Vendredi 17 avril : « il n’y a pas de hasard ». Ce jour-là, nous avons froid et faim mais nous goûtons encore une fois la Providence de Dieu lorsque Solange et son mari nous font entrer et s’empressent d’aller chercher des gilets en laine pour nous en vêtir puis en toute simplicité nous partagent leur repas. Ils évoquent leur vie de labeur, les enfants et surtout, surtout la chance qu’ils ont eu de se rencontrer et de s’aimer hier et aujourd’hui. Oui ils rayonnent de cet amour paisible, que les années et les épreuves a buriné et affermi. Perles de vie qu’ils nous offrent en cadeau. Avant de reprendre la route, l’une de nous propose que nous nous bénissions mutuellement. Un moment inoubliable pour chacun d’entre nous : c’est le Christ présent au milieu de nous qui nous offre par le frère la parole dont nous avons besoin aujourd’hui : souhait de paix pour l’une, confiance, persévérance, joie… pour faire de chacun à sa manière unique, un témoin de l’espérance offerte par le Ressuscité.
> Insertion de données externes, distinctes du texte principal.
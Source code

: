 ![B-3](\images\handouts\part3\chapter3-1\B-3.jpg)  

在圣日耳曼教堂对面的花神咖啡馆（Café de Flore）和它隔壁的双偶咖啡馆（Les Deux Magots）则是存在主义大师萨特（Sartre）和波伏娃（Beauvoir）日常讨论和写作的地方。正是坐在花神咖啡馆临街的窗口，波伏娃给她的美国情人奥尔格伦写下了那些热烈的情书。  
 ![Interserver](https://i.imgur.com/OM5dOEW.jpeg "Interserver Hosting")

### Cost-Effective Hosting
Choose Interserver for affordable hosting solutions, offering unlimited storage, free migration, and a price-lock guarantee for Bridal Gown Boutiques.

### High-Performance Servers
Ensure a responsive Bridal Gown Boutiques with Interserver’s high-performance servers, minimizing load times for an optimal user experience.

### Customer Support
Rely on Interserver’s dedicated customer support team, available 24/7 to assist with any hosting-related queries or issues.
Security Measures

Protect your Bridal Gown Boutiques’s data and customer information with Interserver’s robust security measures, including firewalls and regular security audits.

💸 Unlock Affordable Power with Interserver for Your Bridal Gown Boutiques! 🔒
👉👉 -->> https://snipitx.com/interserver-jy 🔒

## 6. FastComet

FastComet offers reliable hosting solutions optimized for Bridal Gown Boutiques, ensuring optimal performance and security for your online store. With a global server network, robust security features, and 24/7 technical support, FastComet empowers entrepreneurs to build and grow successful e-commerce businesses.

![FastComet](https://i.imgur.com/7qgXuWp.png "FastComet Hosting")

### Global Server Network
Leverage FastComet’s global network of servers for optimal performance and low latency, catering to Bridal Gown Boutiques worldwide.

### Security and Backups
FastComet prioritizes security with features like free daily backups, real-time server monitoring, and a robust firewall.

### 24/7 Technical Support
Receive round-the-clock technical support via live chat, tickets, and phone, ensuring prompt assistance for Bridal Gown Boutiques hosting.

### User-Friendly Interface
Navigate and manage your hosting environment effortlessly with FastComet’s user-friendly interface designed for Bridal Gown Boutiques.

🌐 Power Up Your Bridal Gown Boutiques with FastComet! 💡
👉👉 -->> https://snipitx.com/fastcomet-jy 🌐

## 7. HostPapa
Notre marche se termine par une prière d’action de grâce dans la même église d’où nous sommes parties cinq jours plus tôt. Toutes les personnes qui nous ont hébergées sont là. Les mots sont pauvres pour exprimer notre joie : joie de l’annonce de la Parole à travers la rencontre toute simple, joie de la communion fraternelle, joie d’avoir rencontré des personnes engagées dans l’Église et des personnes qui ne la fréquentent pas.
Loué sois-tu mon Seigneur avec toutes tes créatures !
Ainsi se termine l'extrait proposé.